Scientists have long bickered over whether hypocrisy is driven by emotion or by reason—that is, by our gut instinct to cast a halo over ourselves, or by efforts to rationalize and justify our own transgressions. In other moral judgments, brain imaging shows, regions involved in feeling, not thinking, rule. In "the train dilemma," for instance, people are asked whether they would throw a switch to send an out-of-control train off a track where it would kill 10 people and onto one where it would kill one. Most of us say we would. But would we heave a large man onto the track to derail the train and save the 10? Most of us say no: although the save-10-lose-one calculus is identical, the emotional component—heaving someone to his death rather than throwing an impersonal switch—is repugnant, and the brain's emotion regions scream "Don't!"

The role of emotion in moral judgments has upended the Enlightenment notion that our ethical sense is based on high-minded philosophy and cognition. That brings us to hypocrisy, which is almost ridiculously easy to bring out in people. In a new study that will not exactly restore your faith in human nature, psychologists David DeSteno and Piercarlo Valdesolo of Northeastern University instructed 94 people to assign themselves and a stranger one of two tasks: an easy one, looking for hidden images in a photo, or a hard one, solving math and logic problems. The participants could make the assignments themselves, or have a computer do it randomly. Then everyone was asked, how fairly did you act?, from "extremely unfairly" (1) to "extremely fairly" (7). Next they watched someone else make the assignments, and judged that person's ethics. Selflessness was a virtual no-show: 87 out of 94 people opted for the easy task and gave the next guy the onerous one. Hypocrisy, however, showed up with bells on: every single person who made the selfish choice judged his own behavior more leniently—on average, 4.5 vs. 3.1—than that of someone else who grabbed the easy task for himself, the scientists will report in the Journal of Experimental Social Psychology.
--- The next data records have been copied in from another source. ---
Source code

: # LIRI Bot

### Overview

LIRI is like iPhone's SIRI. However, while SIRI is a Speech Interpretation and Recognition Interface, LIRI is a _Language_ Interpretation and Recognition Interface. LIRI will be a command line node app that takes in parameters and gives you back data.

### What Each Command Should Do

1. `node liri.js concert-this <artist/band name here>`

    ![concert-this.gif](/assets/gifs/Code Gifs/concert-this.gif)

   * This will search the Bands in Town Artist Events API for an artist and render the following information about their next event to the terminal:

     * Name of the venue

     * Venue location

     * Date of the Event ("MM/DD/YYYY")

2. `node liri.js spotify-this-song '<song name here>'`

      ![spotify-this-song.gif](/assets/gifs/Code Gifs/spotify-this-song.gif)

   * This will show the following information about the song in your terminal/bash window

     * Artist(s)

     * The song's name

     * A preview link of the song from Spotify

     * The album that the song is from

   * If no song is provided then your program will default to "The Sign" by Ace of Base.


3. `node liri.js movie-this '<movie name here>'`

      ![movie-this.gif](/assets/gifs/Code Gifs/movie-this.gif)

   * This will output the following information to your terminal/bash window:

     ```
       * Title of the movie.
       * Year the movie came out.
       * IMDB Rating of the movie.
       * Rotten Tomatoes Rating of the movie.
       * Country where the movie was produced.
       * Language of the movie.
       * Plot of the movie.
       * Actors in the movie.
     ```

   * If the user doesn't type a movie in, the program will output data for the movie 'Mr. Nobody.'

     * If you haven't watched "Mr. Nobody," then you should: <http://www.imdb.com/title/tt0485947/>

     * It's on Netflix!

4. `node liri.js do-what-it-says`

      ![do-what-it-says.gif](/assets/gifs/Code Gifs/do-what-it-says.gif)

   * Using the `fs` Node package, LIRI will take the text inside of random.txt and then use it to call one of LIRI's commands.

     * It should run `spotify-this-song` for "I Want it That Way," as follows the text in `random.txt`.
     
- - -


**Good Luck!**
The gap might not have been on a par with delivering homophobic sermons while having a gay affair, but it suggests how that kind of hypocrisy is possible. For one thing, people's emotions might have gotten the better of them, just as emotions drive the runaway-train dilemma. When we judge our own transgressions less harshly than we judge the same transgressions in others, DeSteno said, it may be because "we have this automatic, gut-level instinct to preserve our self-image. In our heart, maybe we're just not as sensitive to our own transgressions." Adds Dan Batson of the University of Kansas, a pioneer in hypocrisy studies, "people have learned that it pays to seem moral, since it lets you avoid censure and guilt. But even better is appearing moral without having to pay the cost of actually being moral"—such as assigning yourself the tough job.
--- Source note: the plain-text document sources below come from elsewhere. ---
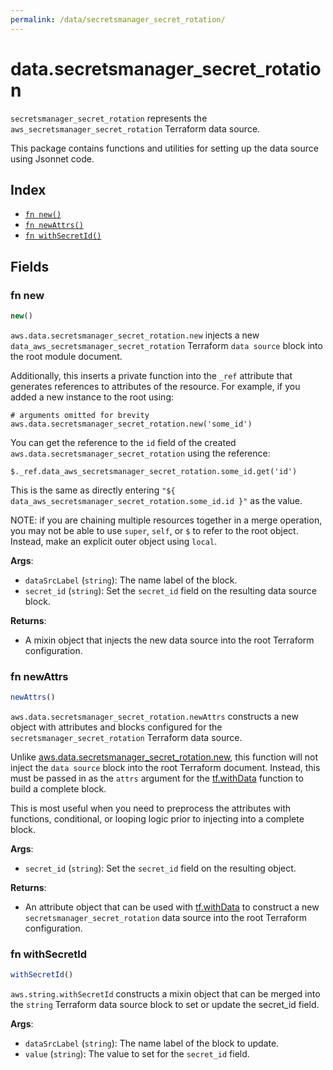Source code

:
 ```yaml
---
permalink: /data/secretsmanager_secret_rotation/
---
```


# data.secretsmanager_secret_rotation

`secretsmanager_secret_rotation` represents the `aws_secretsmanager_secret_rotation` Terraform data source.



This package contains functions and utilities for setting up the data source using Jsonnet code.


## Index

* [`fn new()`](#fn-new)
* [`fn newAttrs()`](#fn-newattrs)
* [`fn withSecretId()`](#fn-withsecretid)

## Fields

### fn new

```ts
new()
```


`aws.data.secretsmanager_secret_rotation.new` injects a new `data_aws_secretsmanager_secret_rotation` Terraform `data source`
block into the root module document.

Additionally, this inserts a private function into the `_ref` attribute that generates references to attributes of the
resource. For example, if you added a new instance to the root using:

    # arguments omitted for brevity
    aws.data.secretsmanager_secret_rotation.new('some_id')

You can get the reference to the `id` field of the created `aws.data.secretsmanager_secret_rotation` using the reference:

    $._ref.data_aws_secretsmanager_secret_rotation.some_id.get('id')

This is the same as directly entering `"${ data_aws_secretsmanager_secret_rotation.some_id.id }"` as the value.

NOTE: if you are chaining multiple resources together in a merge operation, you may not be able to use `super`, `self`,
or `$` to refer to the root object. Instead, make an explicit outer object using `local`.

**Args**:
  - `dataSrcLabel` (`string`): The name label of the block.
  - `secret_id` (`string`): Set the `secret_id` field on the resulting data source block.

**Returns**:
- A mixin object that injects the new data source into the root Terraform configuration.


### fn newAttrs

```ts
newAttrs()
```


`aws.data.secretsmanager_secret_rotation.newAttrs` constructs a new object with attributes and blocks configured for the `secretsmanager_secret_rotation`
Terraform data source.

Unlike [aws.data.secretsmanager_secret_rotation.new](#fn-new), this function will not inject the `data source`
block into the root Terraform document. Instead, this must be passed in as the `attrs` argument for the
[tf.withData](https://github.com/tf-libsonnet/core/tree/main/docs#fn-withdata) function to build a complete block.

This is most useful when you need to preprocess the attributes with functions, conditional, or looping logic prior to
injecting into a complete block.

**Args**:
  - `secret_id` (`string`): Set the `secret_id` field on the resulting object.

**Returns**:
  - An attribute object that can be used with [tf.withData](https://github.com/tf-libsonnet/core/tree/main/docs#fn-withdata) to construct a new `secretsmanager_secret_rotation` data source into the root Terraform configuration.


### fn withSecretId

```ts
withSecretId()
```

`aws.string.withSecretId` constructs a mixin object that can be merged into the `string`
Terraform data source block to set or update the secret_id field.



**Args**:
  - `dataSrcLabel` (`string`): The name label of the block to update.
  - `value` (`string`): The value to set for the `secret_id` field.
To test the role of cognition in hypocrisy, DeSteno had volunteers again assign themselves an easy task and a stranger an onerous one. But before judging the fairness of their actions, they had to memorize seven numbers. This ploy keeps the brain's thinking regions too tied up to think much about anything else, and it worked: hypocrisy vanished. People judged their own (selfish) behavior as harshly as they did others', strong evidence that moral hypocrisy requires a high-order cognitive process. When the thinking part of the brain is otherwise engaged, we're left with gut-level reactions, and we intuitively and equally condemn bad behavior by ourselves as well as others.
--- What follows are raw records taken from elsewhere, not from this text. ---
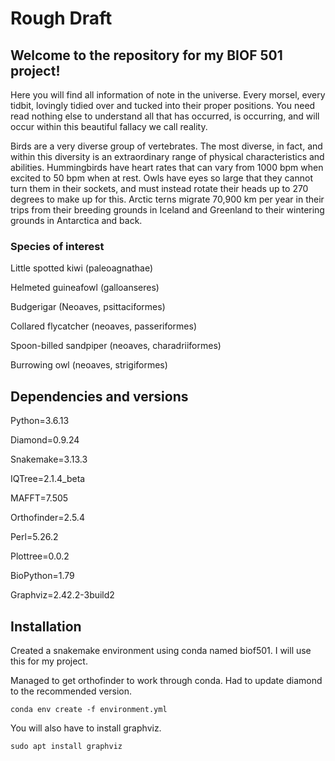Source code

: # Rough Draft

## Welcome to the repository for my BIOF 501 project!

Here you will find all information of note in the universe. Every morsel, every tidbit, lovingly tidied over and tucked into their proper positions. You need read nothing else to understand all that has occurred, is occurring, and will occur within this beautiful fallacy we call reality.

Birds are a very diverse group of vertebrates. The most diverse, in fact, and within this diversity is an extraordinary range of physical characteristics and abilities. Hummingbirds have heart rates that can vary from 1000 bpm when excited to 50 bpm when at rest. Owls have eyes so large that they cannot turn them in their sockets, and must instead rotate their heads up to 270 degrees to make up for this. Arctic terns migrate 70,900 km per year in their trips from their breeding grounds in Iceland and Greenland to their wintering grounds in Antarctica and back.


### Species of interest
Little spotted kiwi (paleoagnathae)

Helmeted guineafowl (galloanseres)

Budgerigar (Neoaves, psittaciformes)

Collared flycatcher (neoaves, passeriformes)

Spoon-billed sandpiper (neoaves, charadriiformes)

Burrowing owl (neoaves, strigiformes)





## Dependencies and versions
Python=3.6.13

Diamond=0.9.24

Snakemake=3.13.3

IQTree=2.1.4_beta

MAFFT=7.505

Orthofinder=2.5.4

Perl=5.26.2

Plottree=0.0.2

BioPython=1.79

Graphviz=2.42.2-3build2

## Installation
Created a snakemake environment using conda named biof501. I will use this for my project.

Managed to get orthofinder to work through conda. Had to update diamond to the recommended version.

```
conda env create -f environment.yml
```

You will also have to install graphviz.

```
sudo apt install graphviz
```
If our gut knows when we have erred and judges our transgressions harshly, moral hypocrisy might not be as inevitable as if it were the child of emotions and instincts, which are tougher to change than thinking. "Since it's a cognitive process, we have volitional control over it," argues DeSteno. That matters because of another nasty aspect of hypocrisy: we apply the same moral relativism when judging the actions of people like ourselves. When "people like us" torture, it's justified; when people unlike us do, it's an atrocity. When we make that judgment, the brain's cognitive regions are the hypocrites; emotional regions make honest judgments and see the heinous behavior for what it is. As with other forms of judgment, the way to change hearts and minds is to focus on the former: appeal to our better angels in the brain's emotion areas, and tell circuits that are going through cognitive contortions to excuse in ourselves what we condemn in others to just shut up.